UCLA junior Juaune Armon, trailing USC sophomore Allen Simms in the men's long jump in the Pacific-10 Conference Track and Field Championships Saturday, uncorked his best effort of the day to win the event by a quarter of an inch or one centimeter.

``I didn't want to lose by an inch and I especially didn't want to lose to someone from USC,'' Armon, from San Jose, Calif., said after his winning jump of 26 feet, one inch, or 7.95 centimeters.

Simms, from Greenbelt, Md., the Pac-10's top-ranked long jumper going into the first of two days of competition at Katherine B. Loker Stadium on the USC campus, seized the lead from Armon on his next-to-last attempt with a leap of 26 feet, three-quarters of an inch, or 7.94 centimeters.

Armon had jumped in front with an effort of 25-11 on his third try.

Armon fouled on his sixth and final attempt, but retained his lead when Simms jumped 25-11 to complete his series.

On a day when five athletes successfully defended their 2002 Pac-10 titles, UCLA competitors staged the biggest upsets.

Milton Little of Stanford, last year's men's long jump champion, was fourth Saturday.

Jessica Cosby of UCLA won the shot put with a heave of 55 feet, 7

inches, 2 inches better than the 55-foot effort by Stanford's Jillian Camarena, who last year ended a string of 12 consecutive conference shot put titles by UCLA women.

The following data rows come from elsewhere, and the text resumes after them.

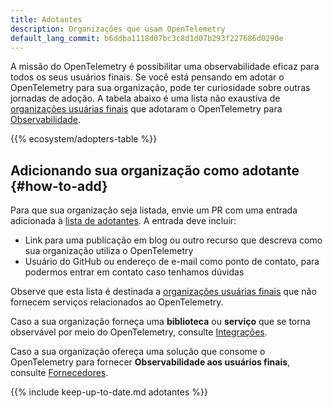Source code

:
 ```yaml
---
title: Adotantes
description: Organizações que usam OpenTelemetry
default_lang_commit: b6ddba1118d07bc3c8d1d07b293f227686d0290e
---
```


A missão do OpenTelemetry é possibilitar uma observabilidade eficaz para todos
os seus usuários finais. Se você está pensando em adotar o OpenTelemetry para
sua organização, pode ter curiosidade sobre outras jornadas de adoção. A tabela
abaixo é uma lista não exaustiva de
[organizações usuárias finais](https://www.cncf.io/enduser/) que adotaram o
OpenTelemetry para [Observabilidade](/docs/concepts/observability-primer/).

{{% ecosystem/adopters-table %}}

## Adicionando sua organização como adotante {#how-to-add}

Para que sua organização seja listada, envie um PR com uma entrada adicionada à
[lista de adotantes]. A entrada deve incluir:

- Link para uma publicação em blog ou outro recurso que descreva como sua
  organização utiliza o OpenTelemetry
- Usuário do GitHub ou endereço de e-mail como ponto de contato, para podermos
  entrar em contato caso tenhamos dúvidas

Observe que esta lista é destinada a
[organizações usuárias finais](https://www.cncf.io/enduser/) que não fornecem
serviços relacionados ao OpenTelemetry.

Caso a sua organização forneça uma **biblioteca** ou **serviço** que se torna
observável por meio do OpenTelemetry, consulte
[Integrações](/ecosystem/integrations/).

Caso a sua organização ofereça uma solução que consome o OpenTelemetry para
fornecer **Observabilidade aos usuários finais**, consulte
[Fornecedores](/ecosystem/vendors).

{{% include keep-up-to-date.md adotantes %}}

[lista de adotantes]:
  https://github.com/open-telemetry/opentelemetry.io/tree/main/data/ecosystem/adopters.yaml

``I had hoped to throw farther, but I as happy to bring the championship back to UCLA,'' said Cosby, a sophomore from Mission Hills, Calif.

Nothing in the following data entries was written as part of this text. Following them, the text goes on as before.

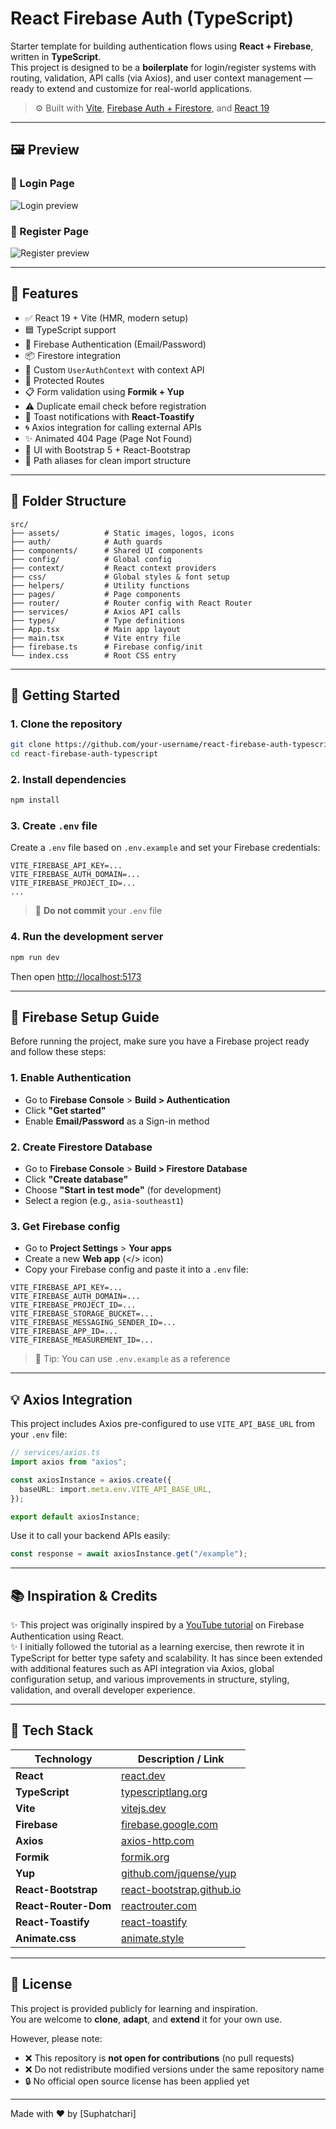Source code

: # React Firebase Auth (TypeScript)

Starter template for building authentication flows using **React + Firebase**, written in **TypeScript**.  
This project is designed to be a **boilerplate** for login/register systems with routing, validation, API calls (via Axios), and user context management — ready to extend and customize for real-world applications.

> ⚙️ Built with [Vite](https://vitejs.dev), [Firebase Auth + Firestore](https://firebase.google.com/), and [React 19](https://react.dev/)

---

## 🖼️ Preview

### 🔐 Login Page
![Login preview](./public/preview/preview-login.png)

### 📝 Register Page
![Register preview](./public/preview/preview-register.png)

---

## 🔋 Features

- ✅ React 19 + Vite (HMR, modern setup)
- 🟦 TypeScript support
- 🔐 Firebase Authentication (Email/Password)
- 📦 Firestore integration
- 💾 Custom `UserAuthContext` with context API
- 📄 Protected Routes
- 📋 Form validation using **Formik + Yup**
- ⚠️ Duplicate email check before registration
- 📢 Toast notifications with **React-Toastify**
- 🌀 Axios integration for calling external APIs
- ✨ Animated 404 Page (Page Not Found)
- 🎨 UI with Bootstrap 5 + React-Bootstrap
- 📁 Path aliases for clean import structure

---

## 📁 Folder Structure

```
src/
├── assets/          # Static images, logos, icons
├── auth/            # Auth guards
├── components/      # Shared UI components
├── config/          # Global config
├── context/         # React context providers
├── css/             # Global styles & font setup
├── helpers/         # Utility functions
├── pages/           # Page components
├── router/          # Router config with React Router
├── services/        # Axios API calls
├── types/           # Type definitions
├── App.tsx          # Main app layout
├── main.tsx         # Vite entry file
├── firebase.ts      # Firebase config/init
└── index.css        # Root CSS entry
```

---

## 🚀 Getting Started

### 1. Clone the repository

```bash
git clone https://github.com/your-username/react-firebase-auth-typescript.git
cd react-firebase-auth-typescript
```

### 2. Install dependencies

```bash
npm install
```

### 3. Create `.env` file

Create a `.env` file based on `.env.example` and set your Firebase credentials:

```
VITE_FIREBASE_API_KEY=...
VITE_FIREBASE_AUTH_DOMAIN=...
VITE_FIREBASE_PROJECT_ID=...
...
```
> 🔐 **Do not commit** your `.env` file

### 4. Run the development server

```bash
npm run dev
```

Then open [http://localhost:5173](http://localhost:5173)

---

## 🔧 Firebase Setup Guide

Before running the project, make sure you have a Firebase project ready and follow these steps:

### 1. Enable Authentication
- Go to **Firebase Console** > **Build > Authentication**
- Click **"Get started"**
- Enable **Email/Password** as a Sign-in method

### 2. Create Firestore Database
- Go to **Firebase Console** > **Build > Firestore Database**
- Click **"Create database"**
- Choose **"Start in test mode"** (for development)
- Select a region (e.g., `asia-southeast1`)

### 3. Get Firebase config
- Go to **Project Settings** > **Your apps**
- Create a new **Web app** (</> icon)
- Copy your Firebase config and paste it into a `.env` file:

```env
VITE_FIREBASE_API_KEY=...
VITE_FIREBASE_AUTH_DOMAIN=...
VITE_FIREBASE_PROJECT_ID=...
VITE_FIREBASE_STORAGE_BUCKET=...
VITE_FIREBASE_MESSAGING_SENDER_ID=...
VITE_FIREBASE_APP_ID=...
VITE_FIREBASE_MEASUREMENT_ID=...
```

> 🧪 Tip: You can use `.env.example` as a reference

---

## 💡 Axios Integration

This project includes Axios pre-configured to use `VITE_API_BASE_URL` from your `.env` file:

```ts
// services/axios.ts
import axios from "axios";

const axiosInstance = axios.create({
  baseURL: import.meta.env.VITE_API_BASE_URL,
});

export default axiosInstance;
```

Use it to call your backend APIs easily:

```ts
const response = await axiosInstance.get("/example");
```

---

## 📚 Inspiration & Credits

✨ This project was originally inspired by a [YouTube tutorial](https://www.youtube.com/watch?v=x74LZmGmly8) on Firebase Authentication using React.  
✨ I initially followed the tutorial as a learning exercise, then rewrote it in TypeScript for better type safety and scalability. It has since been extended with additional features such as API integration via Axios, global configuration setup, and various improvements in structure, styling, validation, and overall developer experience.

---

## 🧱 Tech Stack

| Technology           | Description / Link |
|----------------------|--------------------|
| **React**            | [react.dev](https://react.dev/) |
| **TypeScript**       | [typescriptlang.org](https://www.typescriptlang.org/) |
| **Vite**             | [vitejs.dev](https://vitejs.dev/) |
| **Firebase**         | [firebase.google.com](https://firebase.google.com/) |
| **Axios**            | [axios-http.com](https://axios-http.com/) |
| **Formik**           | [formik.org](https://formik.org/) |
| **Yup**              | [github.com/jquense/yup](https://github.com/jquense/yup) |
| **React-Bootstrap**  | [react-bootstrap.github.io](https://react-bootstrap.github.io/) |
| **React-Router-Dom** | [reactrouter.com](https://reactrouter.com/) |
| **React-Toastify**   | [react-toastify](https://fkhadra.github.io/react-toastify/) |
| **Animate.css**      | [animate.style](https://animate.style/) |

---

## 📌 License

This project is provided publicly for learning and inspiration.  
You are welcome to **clone**, **adapt**, and **extend** it for your own use.

However, please note:
- ❌ This repository is **not open for contributions** (no pull requests)
- ❌ Do not redistribute modified versions under the same repository name
- 🔒 No official open source license has been applied yet

---

Made with ❤️ by [Suphatchari]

UCLA hammer thrower Cari Soong established the only meet record of the day in the opening event of the meet. She threw her implement 215 feet, 11 inches in a competition conducted Saturday morning at West Los Angeles College.

``I'm doing four turns before I let it go now, instead of three like before,'' said Soong, a junior from Riverside, Calif. ``The extra speed I build up gives me more power.''

Soong's hammer throw was the third best in the country this year by a college woman. Candice Scott of Florida leads at 223-10 , and USC's Julianna Tudja, who set the Pac-10 record of 218-5 last month, ranks second.

Tudja finished second to Soong on Saturday and L'Orangerie Crawford, another USC thrower, was third.

Successfully defending their 2002 Pac-10 women's titles were: Tiffany Greer, Arizona State, long jump; Whitney Evans, Washington State, high jump; Inga Stasiulionyte, USC, javelin, and Lisa Aguilera, Arizona State, 3,000-meter steeplechase. Washington pole vaulter Brad Walker,was the only male winner from 2002 to win again.

Evans and Stasiulionyte won their third consecutive conference championships. Greer also won her third title. She previously won in 2000 and 2002, but missed the 2001 meet because of a pulled hamstring.

Oregon's Adam Jenkins threw the javelin 217 feet, nine inches, the third straight Duck athlete to win the men's event.

Ryan Wilson of USC, the defending champion in the 110-meter high hurdles, was the fastest qualifier for Sunday's final, recording a clocking of 13.60 seconds. He also had the fourth fastest qualifying time in the 400-meter hurdles. He is seeking to become the first person since 1985 to win both hurdles events at a Pac-10 meet.

Nine of the Pac-10 schools are competing in the meet. Oregon State conducts neither a men's nor women's track program. After the first day, two-time defending champion Stanford led the men's competition with 65 points, and Oregon led the women with 59 points.